WORK ITEM
Output every record below exactly.

[Records from a data collection]

»»

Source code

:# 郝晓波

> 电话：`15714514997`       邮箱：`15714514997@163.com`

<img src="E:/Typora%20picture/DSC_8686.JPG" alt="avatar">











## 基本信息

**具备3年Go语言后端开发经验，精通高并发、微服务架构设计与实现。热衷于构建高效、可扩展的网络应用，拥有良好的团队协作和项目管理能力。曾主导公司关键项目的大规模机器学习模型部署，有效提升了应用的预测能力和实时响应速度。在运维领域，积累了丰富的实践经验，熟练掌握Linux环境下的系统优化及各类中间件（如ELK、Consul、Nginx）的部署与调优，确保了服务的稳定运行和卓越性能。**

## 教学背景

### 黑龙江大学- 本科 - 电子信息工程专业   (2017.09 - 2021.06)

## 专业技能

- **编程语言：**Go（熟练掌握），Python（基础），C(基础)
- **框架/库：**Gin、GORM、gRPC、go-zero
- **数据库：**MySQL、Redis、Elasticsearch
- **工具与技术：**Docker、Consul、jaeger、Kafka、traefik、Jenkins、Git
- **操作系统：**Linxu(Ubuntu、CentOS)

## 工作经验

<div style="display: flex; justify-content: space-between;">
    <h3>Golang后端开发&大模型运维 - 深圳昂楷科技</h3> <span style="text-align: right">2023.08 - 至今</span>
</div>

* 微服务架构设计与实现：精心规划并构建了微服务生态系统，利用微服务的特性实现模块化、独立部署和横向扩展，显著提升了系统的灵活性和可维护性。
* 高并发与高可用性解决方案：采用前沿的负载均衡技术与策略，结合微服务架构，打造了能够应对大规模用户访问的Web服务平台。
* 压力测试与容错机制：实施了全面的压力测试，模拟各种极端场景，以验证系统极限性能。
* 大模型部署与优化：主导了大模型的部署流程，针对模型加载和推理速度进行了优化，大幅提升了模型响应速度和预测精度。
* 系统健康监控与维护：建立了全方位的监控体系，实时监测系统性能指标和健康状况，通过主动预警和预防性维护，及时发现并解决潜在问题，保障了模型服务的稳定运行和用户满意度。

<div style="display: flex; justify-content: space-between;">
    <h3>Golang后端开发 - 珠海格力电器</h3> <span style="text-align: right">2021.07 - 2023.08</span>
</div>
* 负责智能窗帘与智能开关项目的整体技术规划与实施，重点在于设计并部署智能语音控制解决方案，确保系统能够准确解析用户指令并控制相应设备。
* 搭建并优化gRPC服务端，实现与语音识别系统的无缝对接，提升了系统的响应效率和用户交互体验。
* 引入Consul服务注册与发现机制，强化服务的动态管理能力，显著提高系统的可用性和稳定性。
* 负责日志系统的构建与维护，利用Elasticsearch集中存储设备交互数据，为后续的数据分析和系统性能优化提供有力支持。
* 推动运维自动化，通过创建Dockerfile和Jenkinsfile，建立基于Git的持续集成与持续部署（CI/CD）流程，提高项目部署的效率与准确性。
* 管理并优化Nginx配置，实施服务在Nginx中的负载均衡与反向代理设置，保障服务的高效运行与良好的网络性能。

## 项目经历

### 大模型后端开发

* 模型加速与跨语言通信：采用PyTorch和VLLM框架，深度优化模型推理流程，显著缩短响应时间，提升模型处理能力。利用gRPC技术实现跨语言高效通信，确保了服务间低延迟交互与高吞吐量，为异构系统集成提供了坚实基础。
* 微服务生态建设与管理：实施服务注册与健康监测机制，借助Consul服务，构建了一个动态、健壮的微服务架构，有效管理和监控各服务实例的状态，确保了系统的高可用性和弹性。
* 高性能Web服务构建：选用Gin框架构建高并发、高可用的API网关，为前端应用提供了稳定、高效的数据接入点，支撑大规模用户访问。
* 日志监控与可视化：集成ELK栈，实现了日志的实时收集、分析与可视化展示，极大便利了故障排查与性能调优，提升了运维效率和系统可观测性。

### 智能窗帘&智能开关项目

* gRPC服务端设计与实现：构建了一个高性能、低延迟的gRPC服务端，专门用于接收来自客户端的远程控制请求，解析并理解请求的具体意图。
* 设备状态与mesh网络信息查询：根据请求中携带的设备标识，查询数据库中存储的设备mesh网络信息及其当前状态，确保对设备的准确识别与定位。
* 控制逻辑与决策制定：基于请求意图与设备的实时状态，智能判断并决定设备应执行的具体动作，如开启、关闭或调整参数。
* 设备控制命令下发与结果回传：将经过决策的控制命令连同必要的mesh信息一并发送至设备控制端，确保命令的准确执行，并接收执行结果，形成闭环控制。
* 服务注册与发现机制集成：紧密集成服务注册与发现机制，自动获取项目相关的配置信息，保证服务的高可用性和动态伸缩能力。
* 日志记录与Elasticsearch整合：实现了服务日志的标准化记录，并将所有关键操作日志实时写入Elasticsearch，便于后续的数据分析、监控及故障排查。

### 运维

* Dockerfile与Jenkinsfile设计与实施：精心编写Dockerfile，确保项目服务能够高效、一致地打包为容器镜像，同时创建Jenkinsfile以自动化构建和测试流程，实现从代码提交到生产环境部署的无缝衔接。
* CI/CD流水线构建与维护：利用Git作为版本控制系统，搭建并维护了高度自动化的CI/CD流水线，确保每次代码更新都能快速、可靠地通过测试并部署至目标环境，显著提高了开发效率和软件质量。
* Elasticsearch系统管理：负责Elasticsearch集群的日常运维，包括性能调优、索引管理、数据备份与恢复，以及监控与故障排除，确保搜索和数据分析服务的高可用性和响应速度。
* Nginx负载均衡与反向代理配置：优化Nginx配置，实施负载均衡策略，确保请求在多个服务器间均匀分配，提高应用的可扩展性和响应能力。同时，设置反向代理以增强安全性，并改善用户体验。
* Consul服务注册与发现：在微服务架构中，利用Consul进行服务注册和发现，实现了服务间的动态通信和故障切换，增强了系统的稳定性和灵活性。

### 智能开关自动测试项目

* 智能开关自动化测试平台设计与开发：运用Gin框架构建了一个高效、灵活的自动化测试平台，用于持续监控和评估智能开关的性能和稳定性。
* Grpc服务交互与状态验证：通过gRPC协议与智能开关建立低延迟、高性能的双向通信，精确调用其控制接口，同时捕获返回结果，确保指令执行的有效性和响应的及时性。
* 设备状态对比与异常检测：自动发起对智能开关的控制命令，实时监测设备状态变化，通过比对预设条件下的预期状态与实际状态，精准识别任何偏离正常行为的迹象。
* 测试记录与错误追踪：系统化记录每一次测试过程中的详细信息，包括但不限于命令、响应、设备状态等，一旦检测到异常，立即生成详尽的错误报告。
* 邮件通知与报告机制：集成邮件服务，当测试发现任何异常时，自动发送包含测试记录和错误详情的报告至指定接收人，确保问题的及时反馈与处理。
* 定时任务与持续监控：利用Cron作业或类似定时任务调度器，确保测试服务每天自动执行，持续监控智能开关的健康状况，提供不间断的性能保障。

««

YOUR SOLUTION
Source code

:# 郝晓波

> 电话：`15714514997`       邮箱：`15714514997@163.com`

<img src="E:/Typora%20picture/DSC_8686.JPG" alt="avatar">











## 基本信息

**具备3年Go语言后端开发经验，精通高并发、微服务架构设计与实现。热衷于构建高效、可扩展的网络应用，拥有良好的团队协作和项目管理能力。曾主导公司关键项目的大规模机器学习模型部署，有效提升了应用的预测能力和实时响应速度。在运维领域，积累了丰富的实践经验，熟练掌握Linux环境下的系统优化及各类中间件（如ELK、Consul、Nginx）的部署与调优，确保了服务的稳定运行和卓越性能。**

## 教学背景

### 黑龙江大学- 本科 - 电子信息工程专业   (2017.09 - 2021.06)

## 专业技能

- **编程语言：**Go（熟练掌握），Python（基础），C(基础)
- **框架/库：**Gin、GORM、gRPC、go-zero
- **数据库：**MySQL、Redis、Elasticsearch
- **工具与技术：**Docker、Consul、jaeger、Kafka、traefik、Jenkins、Git
- **操作系统：**Linxu(Ubuntu、CentOS)

## 工作经验

<div style="display: flex; justify-content: space-between;">
    <h3>Golang后端开发&大模型运维 - 深圳昂楷科技</h3> <span style="text-align: right">2023.08 - 至今</span>
</div>

* 微服务架构设计与实现：精心规划并构建了微服务生态系统，利用微服务的特性实现模块化、独立部署和横向扩展，显著提升了系统的灵活性和可维护性。
* 高并发与高可用性解决方案：采用前沿的负载均衡技术与策略，结合微服务架构，打造了能够应对大规模用户访问的Web服务平台。
* 压力测试与容错机制：实施了全面的压力测试，模拟各种极端场景，以验证系统极限性能。
* 大模型部署与优化：主导了大模型的部署流程，针对模型加载和推理速度进行了优化，大幅提升了模型响应速度和预测精度。
* 系统健康监控与维护：建立了全方位的监控体系，实时监测系统性能指标和健康状况，通过主动预警和预防性维护，及时发现并解决潜在问题，保障了模型服务的稳定运行和用户满意度。

<div style="display: flex; justify-content: space-between;">
    <h3>Golang后端开发 - 珠海格力电器</h3> <span style="text-align: right">2021.07 - 2023.08</span>
</div>
* 负责智能窗帘与智能开关项目的整体技术规划与实施，重点在于设计并部署智能语音控制解决方案，确保系统能够准确解析用户指令并控制相应设备。
* 搭建并优化gRPC服务端，实现与语音识别系统的无缝对接，提升了系统的响应效率和用户交互体验。
* 引入Consul服务注册与发现机制，强化服务的动态管理能力，显著提高系统的可用性和稳定性。
* 负责日志系统的构建与维护，利用Elasticsearch集中存储设备交互数据，为后续的数据分析和系统性能优化提供有力支持。
* 推动运维自动化，通过创建Dockerfile和Jenkinsfile，建立基于Git的持续集成与持续部署（CI/CD）流程，提高项目部署的效率与准确性。
* 管理并优化Nginx配置，实施服务在Nginx中的负载均衡与反向代理设置，保障服务的高效运行与良好的网络性能。

## 项目经历

### 大模型后端开发

* 模型加速与跨语言通信：采用PyTorch和VLLM框架，深度优化模型推理流程，显著缩短响应时间，提升模型处理能力。利用gRPC技术实现跨语言高效通信，确保了服务间低延迟交互与高吞吐量，为异构系统集成提供了坚实基础。
* 微服务生态建设与管理：实施服务注册与健康监测机制，借助Consul服务，构建了一个动态、健壮的微服务架构，有效管理和监控各服务实例的状态，确保了系统的高可用性和弹性。
* 高性能Web服务构建：选用Gin框架构建高并发、高可用的API网关，为前端应用提供了稳定、高效的数据接入点，支撑大规模用户访问。
* 日志监控与可视化：集成ELK栈，实现了日志的实时收集、分析与可视化展示，极大便利了故障排查与性能调优，提升了运维效率和系统可观测性。

### 智能窗帘&智能开关项目

* gRPC服务端设计与实现：构建了一个高性能、低延迟的gRPC服务端，专门用于接收来自客户端的远程控制请求，解析并理解请求的具体意图。
* 设备状态与mesh网络信息查询：根据请求中携带的设备标识，查询数据库中存储的设备mesh网络信息及其当前状态，确保对设备的准确识别与定位。
* 控制逻辑与决策制定：基于请求意图与设备的实时状态，智能判断并决定设备应执行的具体动作，如开启、关闭或调整参数。
* 设备控制命令下发与结果回传：将经过决策的控制命令连同必要的mesh信息一并发送至设备控制端，确保命令的准确执行，并接收执行结果，形成闭环控制。
* 服务注册与发现机制集成：紧密集成服务注册与发现机制，自动获取项目相关的配置信息，保证服务的高可用性和动态伸缩能力。
* 日志记录与Elasticsearch整合：实现了服务日志的标准化记录，并将所有关键操作日志实时写入Elasticsearch，便于后续的数据分析、监控及故障排查。

### 运维

* Dockerfile与Jenkinsfile设计与实施：精心编写Dockerfile，确保项目服务能够高效、一致地打包为容器镜像，同时创建Jenkinsfile以自动化构建和测试流程，实现从代码提交到生产环境部署的无缝衔接。
* CI/CD流水线构建与维护：利用Git作为版本控制系统，搭建并维护了高度自动化的CI/CD流水线，确保每次代码更新都能快速、可靠地通过测试并部署至目标环境，显著提高了开发效率和软件质量。
* Elasticsearch系统管理：负责Elasticsearch集群的日常运维，包括性能调优、索引管理、数据备份与恢复，以及监控与故障排除，确保搜索和数据分析服务的高可用性和响应速度。
* Nginx负载均衡与反向代理配置：优化Nginx配置，实施负载均衡策略，确保请求在多个服务器间均匀分配，提高应用的可扩展性和响应能力。同时，设置反向代理以增强安全性，并改善用户体验。
* Consul服务注册与发现：在微服务架构中，利用Consul进行服务注册和发现，实现了服务间的动态通信和故障切换，增强了系统的稳定性和灵活性。

### 智能开关自动测试项目

* 智能开关自动化测试平台设计与开发：运用Gin框架构建了一个高效、灵活的自动化测试平台，用于持续监控和评估智能开关的性能和稳定性。
* Grpc服务交互与状态验证：通过gRPC协议与智能开关建立低延迟、高性能的双向通信，精确调用其控制接口，同时捕获返回结果，确保指令执行的有效性和响应的及时性。
* 设备状态对比与异常检测：自动发起对智能开关的控制命令，实时监测设备状态变化，通过比对预设条件下的预期状态与实际状态，精准识别任何偏离正常行为的迹象。
* 测试记录与错误追踪：系统化记录每一次测试过程中的详细信息，包括但不限于命令、响应、设备状态等，一旦检测到异常，立即生成详尽的错误报告。
* 邮件通知与报告机制：集成邮件服务，当测试发现任何异常时，自动发送包含测试记录和错误详情的报告至指定接收人，确保问题的及时反馈与处理。
* 定时任务与持续监控：利用Cron作业或类似定时任务调度器，确保测试服务每天自动执行，持续监控智能开关的健康状况，提供不间断的性能保障。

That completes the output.